__Problem__: Beginning with the line below that contains "component behavior |" and ending with the line that contains "1. **Keep Stories", copy every line exactly. Copy nothing else.

:: Entries supplied

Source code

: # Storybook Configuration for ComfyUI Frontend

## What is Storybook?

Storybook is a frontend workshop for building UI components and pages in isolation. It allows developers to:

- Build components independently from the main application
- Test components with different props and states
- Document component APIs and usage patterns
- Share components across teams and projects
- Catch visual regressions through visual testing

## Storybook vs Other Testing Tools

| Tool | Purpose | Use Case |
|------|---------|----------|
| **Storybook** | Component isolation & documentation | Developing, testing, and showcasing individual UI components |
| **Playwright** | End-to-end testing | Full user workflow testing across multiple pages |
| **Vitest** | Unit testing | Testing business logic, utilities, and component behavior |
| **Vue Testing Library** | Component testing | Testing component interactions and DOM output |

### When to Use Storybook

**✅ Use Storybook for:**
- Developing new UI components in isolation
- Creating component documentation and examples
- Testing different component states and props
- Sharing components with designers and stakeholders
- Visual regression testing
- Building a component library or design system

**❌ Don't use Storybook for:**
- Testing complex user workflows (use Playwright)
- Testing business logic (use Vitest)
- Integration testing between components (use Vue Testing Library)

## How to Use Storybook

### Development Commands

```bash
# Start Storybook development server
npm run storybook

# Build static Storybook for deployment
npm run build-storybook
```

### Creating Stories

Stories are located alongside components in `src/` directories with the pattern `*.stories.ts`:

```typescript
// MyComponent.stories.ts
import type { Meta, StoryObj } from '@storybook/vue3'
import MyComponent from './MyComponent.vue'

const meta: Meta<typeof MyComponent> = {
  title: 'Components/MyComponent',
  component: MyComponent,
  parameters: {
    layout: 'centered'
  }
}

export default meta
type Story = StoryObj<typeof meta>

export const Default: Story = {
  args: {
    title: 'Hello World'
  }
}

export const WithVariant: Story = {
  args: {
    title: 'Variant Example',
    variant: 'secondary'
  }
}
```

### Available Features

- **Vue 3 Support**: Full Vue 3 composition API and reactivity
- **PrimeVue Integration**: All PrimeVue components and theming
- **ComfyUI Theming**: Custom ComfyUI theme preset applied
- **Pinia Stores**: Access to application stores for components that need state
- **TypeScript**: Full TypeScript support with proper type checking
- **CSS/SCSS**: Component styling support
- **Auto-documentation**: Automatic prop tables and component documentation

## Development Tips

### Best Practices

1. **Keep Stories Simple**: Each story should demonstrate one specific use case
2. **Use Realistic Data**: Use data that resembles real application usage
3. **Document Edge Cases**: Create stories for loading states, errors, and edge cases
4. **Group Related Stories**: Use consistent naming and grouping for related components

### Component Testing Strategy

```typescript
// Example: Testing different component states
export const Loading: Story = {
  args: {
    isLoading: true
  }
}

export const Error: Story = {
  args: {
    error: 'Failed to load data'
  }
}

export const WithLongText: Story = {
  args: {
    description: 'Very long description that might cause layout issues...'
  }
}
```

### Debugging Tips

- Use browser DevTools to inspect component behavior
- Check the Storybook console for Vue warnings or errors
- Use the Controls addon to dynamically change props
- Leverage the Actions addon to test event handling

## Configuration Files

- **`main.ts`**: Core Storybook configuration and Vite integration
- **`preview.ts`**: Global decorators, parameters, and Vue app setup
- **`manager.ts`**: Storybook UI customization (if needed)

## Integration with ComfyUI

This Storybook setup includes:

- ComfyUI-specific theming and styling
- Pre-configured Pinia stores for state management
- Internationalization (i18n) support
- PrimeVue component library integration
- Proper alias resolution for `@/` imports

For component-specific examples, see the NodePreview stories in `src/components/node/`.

::::

__Written response__:
| **Vitest** | Unit testing | Testing business logic, utilities, and component behavior |
| **Vue Testing Library** | Component testing | Testing component interactions and DOM output |

### When to Use Storybook

**✅ Use Storybook for:**
- Developing new UI components in isolation
- Creating component documentation and examples
- Testing different component states and props
- Sharing components with designers and stakeholders
- Visual regression testing
- Building a component library or design system

**❌ Don't use Storybook for:**
- Testing complex user workflows (use Playwright)
- Testing business logic (use Vitest)
- Integration testing between components (use Vue Testing Library)

## How to Use Storybook

### Development Commands

```bash
# Start Storybook development server
npm run storybook

# Build static Storybook for deployment
npm run build-storybook
```

### Creating Stories

Stories are located alongside components in `src/` directories with the pattern `*.stories.ts`:

```typescript
// MyComponent.stories.ts
import type { Meta, StoryObj } from '@storybook/vue3'
import MyComponent from './MyComponent.vue'

const meta: Meta<typeof MyComponent> = {
  title: 'Components/MyComponent',
  component: MyComponent,
  parameters: {
    layout: 'centered'
  }
}

export default meta
type Story = StoryObj<typeof meta>

export const Default: Story = {
  args: {
    title: 'Hello World'
  }
}

export const WithVariant: Story = {
  args: {
    title: 'Variant Example',
    variant: 'secondary'
  }
}
```

### Available Features

- **Vue 3 Support**: Full Vue 3 composition API and reactivity
- **PrimeVue Integration**: All PrimeVue components and theming
- **ComfyUI Theming**: Custom ComfyUI theme preset applied
- **Pinia Stores**: Access to application stores for components that need state
- **TypeScript**: Full TypeScript support with proper type checking
- **CSS/SCSS**: Component styling support
- **Auto-documentation**: Automatic prop tables and component documentation

## Development Tips

### Best Practices

1. **Keep Stories Simple**: Each story should demonstrate one specific use case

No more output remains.